Segment Open
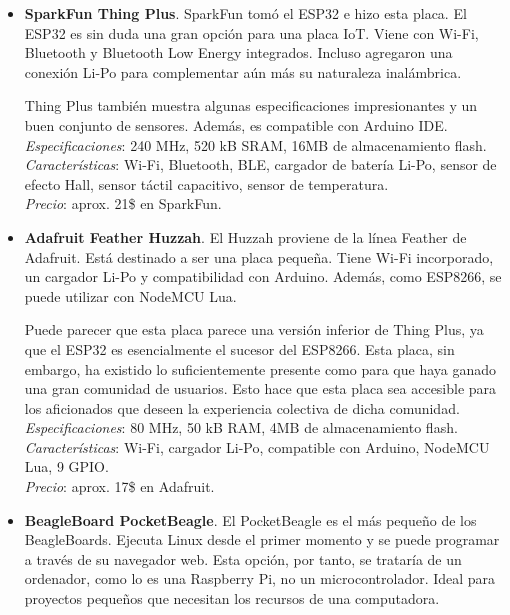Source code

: \documentclass[12pt]{article}
\begin{document}
\begin{itemize}
		\item \textbf{SparkFun Thing Plus}. SparkFun tomó el ESP32 e hizo esta placa. El ESP32 es sin duda una gran opción para una placa IoT. Viene con Wi-Fi, Bluetooth y Bluetooth Low Energy integrados. Incluso agregaron una conexión Li-Po para complementar aún más su naturaleza inalámbrica.
		
		Thing Plus también muestra algunas especificaciones impresionantes y un buen conjunto de sensores. Además, es compatible con Arduino IDE. \\
		
		\textit{Especificaciones}: 240 MHz, 520 kB SRAM, 16MB de almacenamiento flash. \\
		
		\textit{Características}: Wi-Fi, Bluetooth, BLE, cargador de batería Li-Po, sensor de efecto Hall, sensor táctil capacitivo, sensor de temperatura. \\
		
		\textit{Precio}: aprox. 21\$ en SparkFun.\\
		
		\item \textbf{Adafruit Feather Huzzah}. El Huzzah proviene de la línea Feather de Adafruit. Está destinado a ser una placa pequeña. Tiene Wi-Fi incorporado, un cargador Li-Po y compatibilidad con Arduino. Además, como ESP8266, se puede utilizar con NodeMCU Lua.
		
		Puede parecer que esta placa parece una versión inferior de Thing Plus, ya que el ESP32 es esencialmente el sucesor del ESP8266. Esta placa, sin embargo, ha existido lo suficientemente presente como para que haya ganado una gran comunidad de usuarios. Esto hace que esta placa sea accesible para los aficionados que deseen la experiencia colectiva de dicha comunidad. \\
		
		\textit{Especificaciones}: 80 MHz, 50 kB RAM, 4MB de almacenamiento flash. \\
		
		\textit{Características}: Wi-Fi, cargador Li-Po, compatible con Arduino, NodeMCU Lua, 9 GPIO.\\
		
		\textit{Precio}: aprox. 17\$ en Adafruit.\\
		
		\item \textbf{BeagleBoard PocketBeagle}. El PocketBeagle es el más pequeño de los BeagleBoards. Ejecuta Linux desde el primer momento y se puede programar a través de su navegador web. Esta opción, por tanto, se trataría de un ordenador, como lo es una Raspberry Pi, no un microcontrolador. Ideal para proyectos pequeños que necesitan los recursos de una computadora. 
		

\end{itemize}
\end{document}
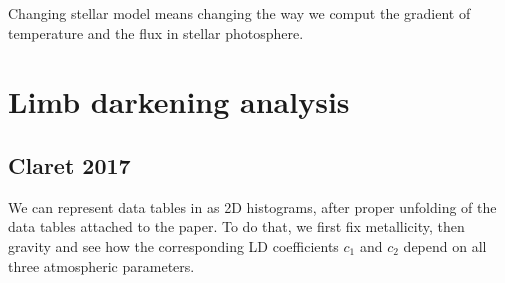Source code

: \documentclass[a4paper,11pt,twocolumn]{article}
\begin{document}
Changing stellar model means changing the way we comput the gradient of temperature 
and the flux in stellar photosphere.









\nocite{*}
\printbibliography


\onecolumn

\appendix
\section{Limb darkening analysis}
\label{sect:app_A}

\subsection{Claret 2017}
We can represent data tables in \cite{claret2017} as 2D histograms, 
after proper unfolding of the data tables attached to the paper. To do that, 
we first fix metallicity, then gravity and see how the corresponding LD 
coefficients $c_1$ and $c_2$ depend on all three atmospheric parameters. 
\end{document}
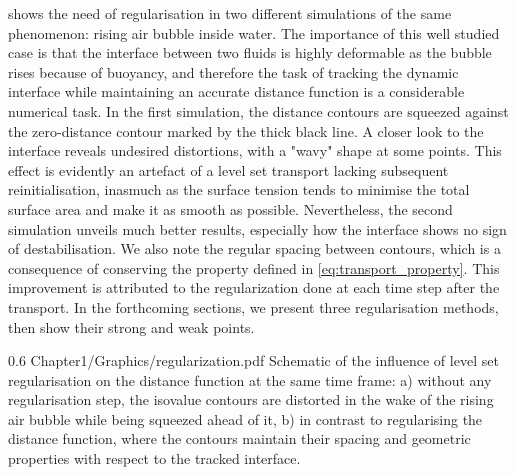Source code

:  shows the need of regularisation in two different 
simulations of the same phenomenon: rising air bubble inside
water. The importance of this well studied case \citep{sussman_level_1994,hysing_quantitative_2009}
is that the interface between two fluids is highly deformable
as the bubble rises because of buoyancy, and therefore the task of tracking the 
dynamic interface while maintaining an accurate distance function
is a considerable numerical task. In the first simulation, the distance contours 
are squeezed against the zero-distance contour marked by the 
thick black line. A closer look to the interface reveals undesired distortions, with a 
"wavy" shape at some points. This effect is evidently an artefact
of a level set transport lacking subsequent reinitialisation, inasmuch 
as the surface tension tends to minimise the total surface area and make it as smooth
as possible. Nevertheless, the second simulation unveils much better results, especially 
how the interface shows no sign of destabilisation. We also note the regular spacing between contours,
which is a consequence of conserving the property defined in \cref{eq:transport_property}.
This improvement is attributed to the regularization done at each time step after the transport.
In the forthcoming sections, we present three regularisation methods, then show their strong and weak points.
\begin{figureth}
{0.6}
{Chapter1/Graphics/regularization.pdf}
{Schematic of the influence of level set regularisation on the distance function at the same time frame: 
a) without any regularisation step, the isovalue contours are distorted in the wake of the rising air 
bubble while being squeezed ahead of it, 
b) in contrast to regularising the distance function, where the contours maintain their spacing and geometric 
properties with respect to the tracked interface.}
\label{fig:reinit_influence}
\end{figureth}
%
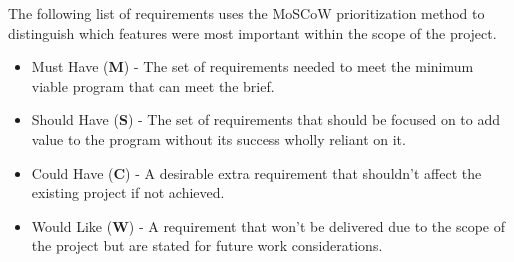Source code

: \documentclass{l4proj}
\begin{document}
The following list of requirements uses the MoSCoW prioritization method to distinguish which features were most important within the scope of the project. 
\begin{itemize}
    \item Must Have (\textbf{M}) - The set of requirements needed to meet the minimum viable program that can meet the brief.
    \item Should Have (\textbf{S}) - The set of requirements that should be focused on to add value to the program without its success wholly reliant on it.
    \item Could Have (\textbf{C}) - A desirable extra requirement that shouldn't affect the existing project if not achieved.
    \item Would Like (\textbf{W}) - A requirement that won't be delivered due to the scope of the project but are stated for future work considerations.
\end{itemize}
\end{document}
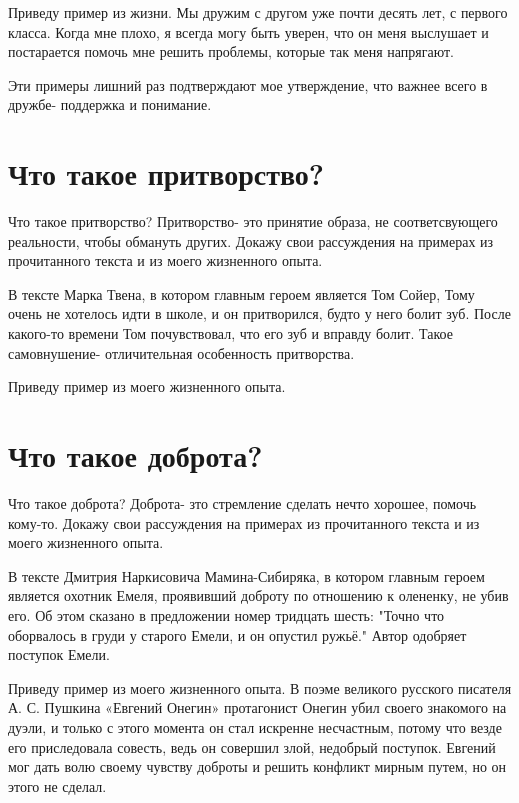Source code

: \documentclass[12pt, letterpaper]{article}
\begin{document}
Приведу пример из жизни. Мы дружим с другом уже почти десять лет, с первого класса. Когда мне плохо, я всегда могу быть уверен, что он меня выслушает и постарается помочь мне решить проблемы, которые так меня напрягают.

Эти примеры лишний раз подтверждают мое утверждение,  что важнее всего в дружбе-  поддержка и понимание.

\section{Что такое притворство?}

Что такое притворство? Притворство- это принятие образа, не соответсвующего реальности, чтобы обмануть других. Докажу свои рассуждения на примерах из прочитанного текста и из моего жизненного опыта.

В тексте Марка Твена, в котором главным героем является Том Сойер, Тому очень не хотелось идти в школе, и он притворился, будто у него болит зуб. После какого-то времени Том почувствовал, что его зуб и вправду болит. Такое самовнушение- отличительная особенность притворства.

Приведу пример из моего жизненного опыта.

\section{Что такое доброта?}
Что такое доброта? Доброта- зто стремление сделать нечто хорошее, помочь кому-то. Докажу свои рассуждения на примерах из прочитанного текста и из моего жизненного опыта.

В тексте Дмитрия Наркисовича Мамина-Сибиряка, в котором главным героем является охотник Емеля, проявивший доброту по отношению к олененку, не убив его. Об этом сказано в предложении номер тридцать шесть: "Точно что оборвалось в груди у старого Емели, и он опустил ружьё." Автор одобряет поступок Емели.

Приведу пример из моего жизненного опыта. В поэме великого русского писателя А. С. Пушкина «Евгений Онегин» протагонист Онегин убил своего знакомого на дуэли, и только с этого момента он стал искренне несчастным, потому что везде его приследовала совесть, ведь он совершил злой, недобрый поступок. Евгений мог дать волю своему чувству доброты и решить конфликт мирным путем, но он этого не сделал.
\end{document}
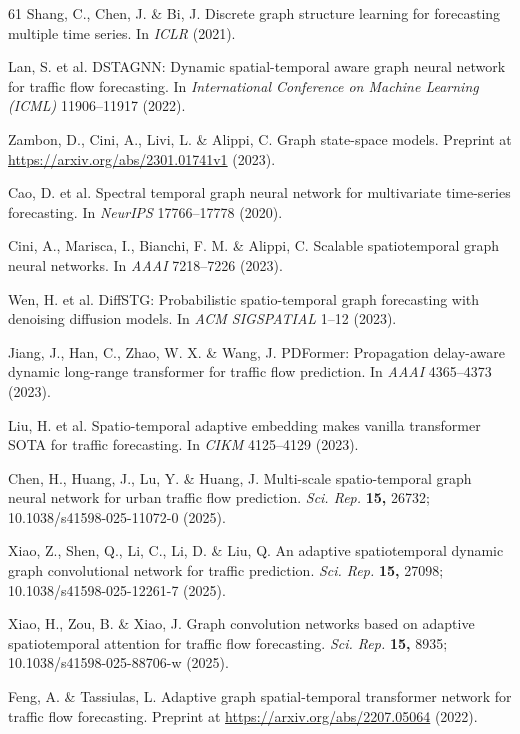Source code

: \documentclass[fleqn,10pt]{wlscirep}
\begin{document}
\begin{thebibliography}{61}
Shang, C., Chen, J. \& Bi, J. Discrete graph structure learning for
  forecasting multiple time series. In \textit{ICLR} (2021).

Lan, S. et al. DSTAGNN: Dynamic spatial-temporal aware graph neural
  network for traffic flow forecasting. In \textit{International Conference
  on Machine Learning (ICML)} 11906--11917 (2022).

Zambon, D., Cini, A., Livi, L. \& Alippi, C. Graph state-space models.
  Preprint at \url{https://arxiv.org/abs/2301.01741v1} (2023).

Cao, D. et al. Spectral temporal graph neural network for multivariate
  time-series forecasting. In \textit{NeurIPS} 17766--17778 (2020).

Cini, A., Marisca, I., Bianchi, F. M. \& Alippi, C. Scalable
  spatiotemporal graph neural networks. In \textit{AAAI} 7218--7226 (2023).

Wen, H. et al. DiffSTG: Probabilistic spatio-temporal graph forecasting
  with denoising diffusion models. In \textit{ACM SIGSPATIAL} 1--12 (2023).

Jiang, J., Han, C., Zhao, W. X. \& Wang, J. PDFormer: Propagation
  delay-aware dynamic long-range transformer for traffic flow prediction.
  In \textit{AAAI} 4365--4373 (2023).

Liu, H. et al. Spatio-temporal adaptive embedding makes vanilla
  transformer SOTA for traffic forecasting. In \textit{CIKM} 4125--4129
  (2023).

Chen, H., Huang, J., Lu, Y. \& Huang, J. Multi-scale spatio-temporal graph
  neural network for urban traffic flow prediction. \textit{Sci. Rep.}
  \textbf{15,} 26732; 10.1038/s41598-025-11072-0 (2025).

Xiao, Z., Shen, Q., Li, C., Li, D. \& Liu, Q. An adaptive spatiotemporal
  dynamic graph convolutional network for traffic prediction.
  \textit{Sci. Rep.} \textbf{15,} 27098; 10.1038/s41598-025-12261-7 (2025).

Xiao, H., Zou, B. \& Xiao, J. Graph convolution networks based on adaptive
  spatiotemporal attention for traffic flow forecasting. \textit{Sci. Rep.}
  \textbf{15,} 8935; 10.1038/s41598-025-88706-w (2025).

Feng, A. \& Tassiulas, L. Adaptive graph spatial-temporal transformer
  network for traffic flow forecasting. Preprint at
  \url{https://arxiv.org/abs/2207.05064} (2022).


\end{thebibliography}
\end{document}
Segment Closed
> Exercise brief:
Copy every line of the material above in which the string "between" can be found.

> Answer box:
is that the interface between two fluids is highly deformable
how the interface shows no sign of destabilisation. We also note the regular spacing between contours,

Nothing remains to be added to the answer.